Python Distributions

While using pip to install and manage your Python environment sounds simple, the task of identifying all the packages you need and then installing them in such a way that they interact nicely together can be very difficult. The problem arises because many packages have dependencies – other modules and libraries that they depend on to function properly. Sometimes it is possible to simply install dependencies using pip, but until recently pip only worked for libraries written in pure Python. This is a major limitation for the data science community, because many scientific Python libraries have C and/or Fortran dependencies. Even if all the dependencies you need are written in pure Python, problems can arise if different packages depend on different versions of the same library.

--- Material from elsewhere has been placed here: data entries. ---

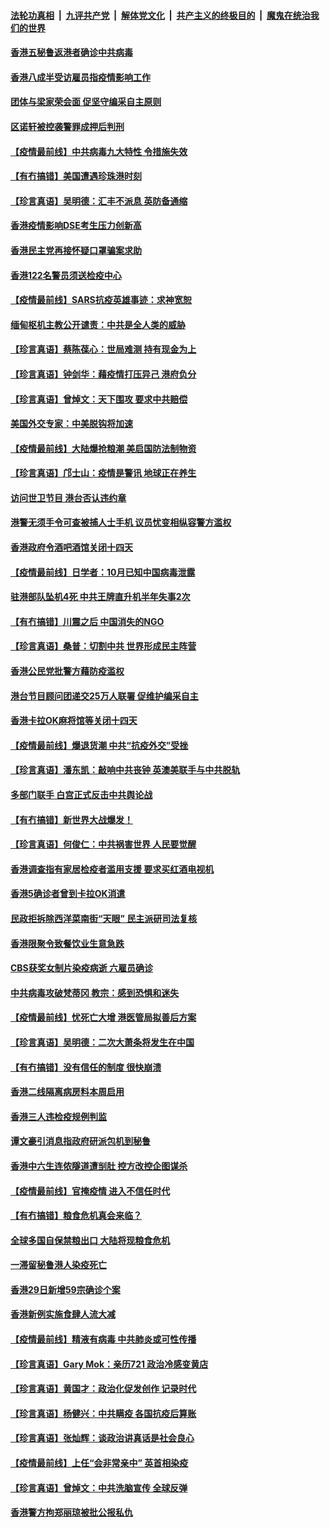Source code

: 

####  [法轮功真相](../../../../basic/blob/master/README.md?t=04072030) &nbsp;|&nbsp; [九评共产党](../../../../9ping.md/blob/master/README.md?t=04072030) &nbsp;|&nbsp; [解体党文化](../../../../jtdwh.md/blob/master/README.md?t=04072030)  &nbsp;|&nbsp; [共产主义的终极目的](../../../../gczydzjmd.md/blob/master/README.md?t=04072030) &nbsp;|&nbsp; [魔鬼在统治我们的世界](../../../../mgztzwmdsj.md/blob/master/README.md?t=04072030) 

#### [香港五秘鲁返港者确诊中共病毒](../pages/nsc415/n12009401.md?t=04072030) 

#### [香港八成半受访雇员指疫情影响工作](../pages/nsc415/n12009383.md?t=04072030) 

#### [团体与梁家荣会面 促坚守编采自主原则](../pages/nsc415/n12009370.md?t=04072030) 

#### [区诺轩被控袭警罪成押后判刑](../pages/nsc415/n12009360.md?t=04072030) 

#### [【疫情最前线】中共病毒九大特性 令措施失效](../pages/nsc415/n12009116.md?t=04072030) 

#### [【有冇搞错】美国遭遇珍珠港时刻](../pages/nsc415/n12008382.md?t=04072030) 

#### [【珍言真语】吴明德：汇丰不派息 英防备通缩](../pages/nsc415/n12007697.md?t=04072030) 

#### [香港疫情影响DSE考生压力创新高](../pages/nsc415/n12006047.md?t=04072030) 

#### [香港民主党再接怀疑口罩骗案求助](../pages/nsc415/n12006014.md?t=04072030) 

#### [香港122名警员须送检疫中心](../pages/nsc415/n12005887.md?t=04072030) 

#### [【疫情最前线】SARS抗疫英雄事迹：求神宽恕](../pages/nsc415/n12005435.md?t=04072030) 

#### [缅甸枢机主教公开谴责：中共是全人类的威胁](../pages/nsc415/n12005552.md?t=04072030) 

#### [【珍言真语】蔡陈葆心：世局难测 持有现金为上](../pages/nsc415/n12004833.md?t=04072030) 

#### [【珍言真语】钟剑华：藉疫情打压异己 港府负分](../pages/nsc415/n12002649.md?t=04072030) 

#### [【珍言真语】曾焯文：天下围攻 要求中共赔偿](../pages/nsc415/n12003900.md?t=04072030) 

#### [美国外交专家：中美脱钩将加速](../pages/nsc415/n12003279.md?t=04072030) 

#### [【疫情最前线】大陆爆抢粮潮 美启国防法制物资](../pages/nsc415/n12001710.md?t=04072030) 

#### [【珍言真语】邝士山：疫情是警讯 地球正在养生](../pages/nsc415/n12000821.md?t=04072030) 

#### [访问世卫节目 港台否认违约章](../pages/nsc415/n11999475.md?t=04072030) 

#### [港警无须手令可查被捕人士手机 议员忧变相纵容警方滥权](../pages/nsc415/n11999508.md?t=04072030) 

#### [香港政府令酒吧酒馆关闭十四天](../pages/nsc415/n11999403.md?t=04072030) 

#### [【疫情最前线】日学者：10月已知中国病毒泄露](../pages/nsc415/n11998838.md?t=04072030) 

#### [驻港部队坠机4死 中共王牌直升机半年失事2次](../pages/nsc415/n11999002.md?t=04072030) 

#### [【有冇搞错】川震之后 中国消失的NGO](../pages/nsc415/n11998575.md?t=04072030) 

#### [【珍言真语】桑普：切割中共 世界形成民主阵营](../pages/nsc415/n11998088.md?t=04072030) 

#### [香港公民党批警方藉防疫滥权](../pages/nsc415/n11996675.md?t=04072030) 

#### [港台节目顾问团递交25万人联署 促维护编采自主](../pages/nsc415/n11996632.md?t=04072030) 

#### [香港卡拉OK麻将馆等关闭十四天](../pages/nsc415/n11996586.md?t=04072030) 

#### [【疫情最前线】爆退货潮 中共“抗疫外交”受挫](../pages/nsc415/n11996518.md?t=04072030) 

#### [【珍言真语】潘东凯：敲响中共丧钟 英澳美联手与中共脱轨](../pages/nsc415/n11995143.md?t=04072030) 

#### [多部门联手 白宫正式反击中共舆论战](../pages/nsc415/n11996230.md?t=04072030) 

#### [【有冇搞错】新世界大战爆发！](../pages/nsc415/n11996002.md?t=04072030) 

#### [【珍言真语】何俊仁：中共祸害世界 人民要觉醒](../pages/nsc415/n11994171.md?t=04072030) 

#### [香港调查指有家居检疫者滥用支援 要求买红酒电视机](../pages/nsc415/n11993511.md?t=04072030) 

#### [香港5确诊者曾到卡拉OK消遣](../pages/nsc415/n11993458.md?t=04072030) 

#### [民政拒拆除西洋菜南街“天眼” 民主派研司法复核](../pages/nsc415/n11993483.md?t=04072030) 

#### [香港限聚令致餐饮业生意急跌](../pages/nsc415/n11993425.md?t=04072030) 

#### [CBS获奖女制片染疫病逝 六雇员确诊](../pages/nsc415/n11993381.md?t=04072030) 

#### [中共病毒攻破梵蒂冈 教宗：感到恐惧和迷失](../pages/nsc415/n11993233.md?t=04072030) 

#### [【疫情最前线】忧死亡大增 港医管局拟善后方案](../pages/nsc415/n11992868.md?t=04072030) 

#### [【珍言真语】吴明德：二次大萧条将发生在中国](../pages/nsc415/n11991941.md?t=04072030) 

#### [【有冇搞错】没有信任的制度 很快崩溃](../pages/nsc415/n11992733.md?t=04072030) 

#### [香港二线隔离病房料本周启用](../pages/nsc415/n11990265.md?t=04072030) 

#### [香港三人违检疫规例判监](../pages/nsc415/n11990250.md?t=04072030) 

#### [谭文豪引消息指政府研派包机到秘鲁](../pages/nsc415/n11990241.md?t=04072030) 

#### [香港中六生连侬隧道遭㓥肚 控方改控企图谋杀](../pages/nsc415/n11990222.md?t=04072030) 

#### [【疫情最前线】官掩疫情 进入不信任时代](../pages/nsc415/n11989861.md?t=04072030) 

#### [【有冇搞错】粮食危机真会来临？](../pages/nsc415/n11989156.md?t=04072030) 

#### [全球多国自保禁粮出口 大陆将现粮食危机](../pages/nsc415/n11986801.md?t=04072030) 

#### [一滞留秘鲁港人染疫死亡](../pages/nsc415/n11986820.md?t=04072030) 

#### [香港29日新增59宗确诊个案](../pages/nsc415/n11986800.md?t=04072030) 

#### [香港新例实施食肆人流大减](../pages/nsc415/n11986741.md?t=04072030) 

#### [【疫情最前线】精液有病毒 中共肺炎或可性传播](../pages/nsc415/n11986675.md?t=04072030) 

#### [【珍言真语】Gary Mok：亲历721 政治冷感变黄店](../pages/nsc415/n11986525.md?t=04072030) 

#### [【珍言真语】黄国才：政治化促发创作 记录时代](../pages/nsc415/n11985201.md?t=04072030) 

#### [【珍言真语】杨健兴：中共瞒疫 各国抗疫后算账](../pages/nsc415/n11983754.md?t=04072030) 

#### [【珍言真语】张灿辉：谈政治讲真话是社会良心](../pages/nsc415/n11983350.md?t=04072030) 

#### [【疫情最前线】上任“会非常亲中” 英首相染疫](../pages/nsc415/n11981559.md?t=04072030) 

#### [【珍言真语】曾焯文：中共洗脑宣传 全球反弹](../pages/nsc415/n11980648.md?t=04072030) 

#### [香港警方拘郑丽琼被批公报私仇](../pages/nsc415/n11978759.md?t=04072030)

To spare people the pain of installing dependencies, a number of scientific Python “distributions” have been released over the years. These come with the most popular data science libraries and their dependencies pre-installed. Some also come with a package manager to assist with installing additional libraries that weren’t pre-installed.

Anaconda

The most widely used scientific Python distribution (by far) is Anaconda. According to the latest documentation, Anaconda comes with over 250 of the most widely used data science libraries (and their dependencies) pre-installed. In addition, thousands more of the most popular data science libraries can be added/installed using their conda package manager. Data Carpentry have a great PyAOS conda tutorial to get you started.

Anaconda Cloud

A potential problem for the PyAOS community is that many of the packages we use are highly discipline-specific, which means they are unlikely to ever make the list of the few thousand most popular data science libraries supported by Anaconda. This is where the Anaconda Cloud comes in. Developers of PyAOS libraries can contribute a conda installation package to that site, which is essentially a set of instructions that conda can use to install the library. Many of your favorite PyAOS packages will suggest that you install their library using a conda installation package that they’ve uploaded to Anaconda Cloud.

Pangeo

Anaconda has got you covered for installing the PyAOS stack on a Windows, Mac or Linux computer. If you're working with big data on a HPC system or cloud cluster, the Pangeo project has additional information and resources for getting the PyAOS stack up and running.